Go through the data and copy each line where the word "username" shows up.

(Collected data)
::::

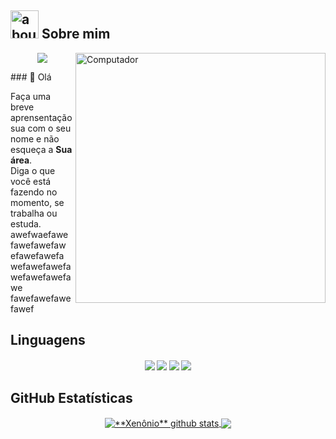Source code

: ## <img width="45" alt="about" src="https://raw.github.com/elizarov/elizarov/master/about.png"> Sobre mim

<img src="https://raw.githubusercontent.com/MicaelliMedeiros/micaellimedeiros/master/image/computer-illustration.png" min-width="400px" max-width="400px" width="400px" align="right" alt="Computador">

<p align="center">
  <img src="https://img.shields.io/static/v1?label=Github&message=Xennonio&color=f8efd4&style=for-the-badge&logo=GitHub">
</p>
### 👋 Olá
<p align="left"> 
  Faça uma breve aprensentação sua com o seu nome e não esqueça a <strong>Sua área</strong>.<br>
  Diga o que você está fazendo no momento, se trabalha ou estuda.
  awefwaefawe
  fawefawefaw
  efawefawefa
  wefawefawefa
  wefawefawefawe
  fawefawefawe
  fawef
</p>

## **Linguagens**  

<h4 align="center">
<img src="https://readme-components.vercel.app/api?component=logo&logo=c&text=false&animation=spin&fill=black&textfill=bface6&">
<img src="https://readme-components.vercel.app/api?component=logo&logo=latex&text=false&animation=spin&fill=black&textfill=bface6&">
<img src="https://readme-components.vercel.app/api?component=logo&logo=python&text=false&animation=spin&fill=black&textfill=bface6&">
<img src="https://readme-components.vercel.app/api?component=logo&logo=haskell&text=false&animation=spin&fill=black&textfill=bface6&">
<p align="center">

## **GitHub Estatísticas**

<p align="center"> 
  <a href="https://github.com/Xennonio">
   <img align="center"
        src="https://github-readme-stats.vercel.app/api?username=Xennonio&show_icons=true&theme=dracula&line_height=27"
        alt="**Xenônio** github stats"/>
  </a>

  <a href="https://github.com/Xennonio">
    <img align="center"
         src="https://github-readme-stats.vercel.app/api/top-langs/?username=Xennonio&theme=dracula&hide_langs_below=1"/>
  </a>
</p>

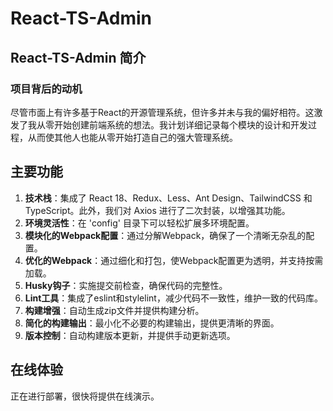 # React-TS-Admin

## React-TS-Admin 简介

### 项目背后的动机

尽管市面上有许多基于React的开源管理系统，但许多并未与我的偏好相符。这激发了我从零开始创建前端系统的想法。我计划详细记录每个模块的设计和开发过程，从而使其他人也能从零开始打造自己的强大管理系统。

## 主要功能

1. **技术栈**：集成了 React 18、Redux、Less、Ant Design、TailwindCSS 和 TypeScript。此外，我们对 Axios 进行了二次封装，以增强其功能。
2. **环境灵活性**：在 'config' 目录下可以轻松扩展多环境配置。
3. **模块化的Webpack配置**：通过分解Webpack，确保了一个清晰无杂乱的配置。
4. **优化的Webpack**：通过细化和打包，使Webpack配置更为透明，并支持按需加载。
5. **Husky钩子**：实施提交前检查，确保代码的完整性。
6. **Lint工具**：集成了eslint和stylelint，减少代码不一致性，维护一致的代码库。
7. **构建增强**：自动生成zip文件并提供构建分析。
8. **简化的构建输出**：最小化不必要的构建输出，提供更清晰的界面。
9. **版本控制**：自动构建版本更新，并提供手动更新选项。

## 在线体验

正在进行部署，很快将提供在线演示。
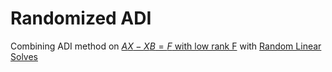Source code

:# Randomized ADI

Combining ADI method on [$AX-XB = F$ with low rank F](https://arxiv.org/abs/1609.09494) with [Random Linear Solves](https://arxiv.org/abs/1506.03296)

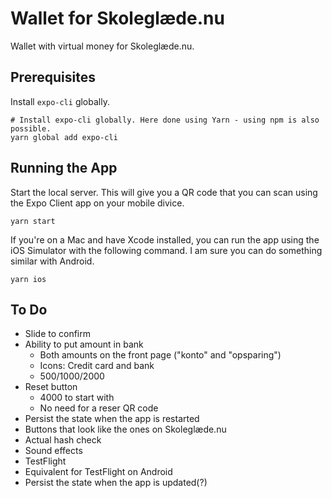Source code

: # Wallet for Skoleglæde.nu

Wallet with virtual money for Skoleglæde.nu.

## Prerequisites

Install `expo-cli` globally.

    # Install expo-cli globally. Here done using Yarn - using npm is also possible.
    yarn global add expo-cli

## Running the App

Start the local server. This will give you a QR code that you can scan using the Expo Client app on your mobile divice.

    yarn start

If you're on a Mac and have Xcode installed, you can run the app using the iOS Simulator with the following command. I am sure you can do something similar with Android.

    yarn ios

## To Do

- Slide to confirm
- Ability to put amount in bank
  - Both amounts on the front page ("konto" and "opsparing")
  - Icons: Credit card and bank
  - 500/1000/2000
- Reset button
  - 4000 to start with
  - No need for a reser QR code
- Persist the state when the app is restarted
- Buttons that look like the ones on Skoleglæde.nu
- Actual hash check
- Sound effects
- TestFlight
- Equivalent for TestFlight on Android
- Persist the state when the app is updated(?)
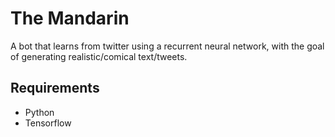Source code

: # The Mandarin
A bot that learns from twitter using a recurrent neural network, with the goal of generating realistic/comical text/tweets.

## Requirements
* Python
* Tensorflow
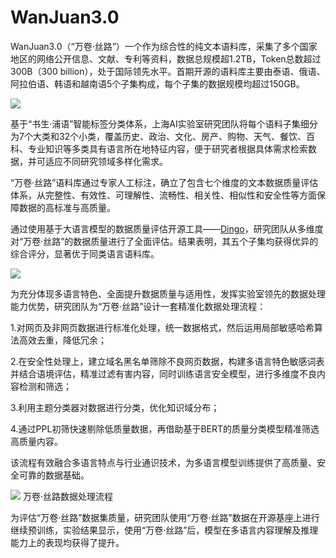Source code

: # WanJuan3.0
WanJuan3.0（“万卷·丝路”）一个作为综合性的纯文本语料库，采集了多个国家地区的网络公开信息、文献、专利等资料，数据总规模超1.2TB，Token总数超过300B（300 billion），处于国际领先水平。首期开源的语料库主要由泰语、俄语、阿拉伯语、韩语和越南语5个子集构成，每个子集的数据规模均超过150GB。 

![](https://github.com/opendatalab/WanJuan3.0/blob/main/readm_pic/Mask%20group-2.png?raw=true)

基于“书生·浦语”智能标签分类体系，上海AI实验室研究团队将每个语料子集细分为7个大类和32个小类，覆盖历史、政治、文化、房产、购物、天气、餐饮、百科、专业知识等多类具有语言所在地特征内容，便于研究者根据具体需求检索数据，并可适应不同研究领域多样化需求。
![]()

“万卷·丝路”语料库通过专家人工标注，确立了包含七个维度的文本数据质量评估体系，从完整性、有效性、可理解性、流畅性、相关性、相似性和安全性等方面保障数据的高标准与高质量。


通过使用基于大语言模型的数据质量评估开源工具——[Dingo](https://github.com/DataEval/dingo)，研究团队从多维度对“万卷·丝路”的数据质量进行了全面评估。结果表明，其五个子集均获得优异的综合评分，显著优于同类语言语料库。

![](http://sh.people.com.cn/mediafile/pic/20250110/9/17589679725858832301.jpg)


为充分体现多语言特色、全面提升数据质量与适用性，发挥实验室领先的数据处理能力优势，研究团队为“万卷·丝路”设计一套精准化数据处理流程：

1.对网页及非网页数据进行标准化处理，统一数据格式，然后运用局部敏感哈希算法高效去重，降低冗余；

2.在安全性处理上，建立域名黑名单筛除不良网页数据，构建多语言特色敏感词表并结合语境评估，精准过滤有害内容，同时训练语言安全模型，进行多维度不良内容检测和筛选；

3.利用主题分类器对数据进行分类，优化知识域分布；

4.通过PPL初筛快速剔除低质量数据，再借助基于BERT的质量分类模型精准筛选高质量内容。

该流程有效融合多语言特点与行业通识技术，为多语言模型训练提供了高质量、安全可靠的数据基础。

![](http://sh.people.com.cn/mediafile/pic/20250110/94/3624188245534375270.png)
万卷·丝路数据处理流程

为评估“万卷·丝路”数据集质量，研究团队使用“万卷·丝路”数据在开源基座上进行继续预训练，实验结果显示，使用“万卷·丝路”后，模型在多语言内容理解及推理能力上的表现均获得了提升。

::::

- **RESPONSE**:
        src="https://github-readme-stats.vercel.app/api?username=Xennonio&show_icons=true&theme=dracula&line_height=27"
         src="https://github-readme-stats.vercel.app/api/top-langs/?username=Xennonio&theme=dracula&hide_langs_below=1"/>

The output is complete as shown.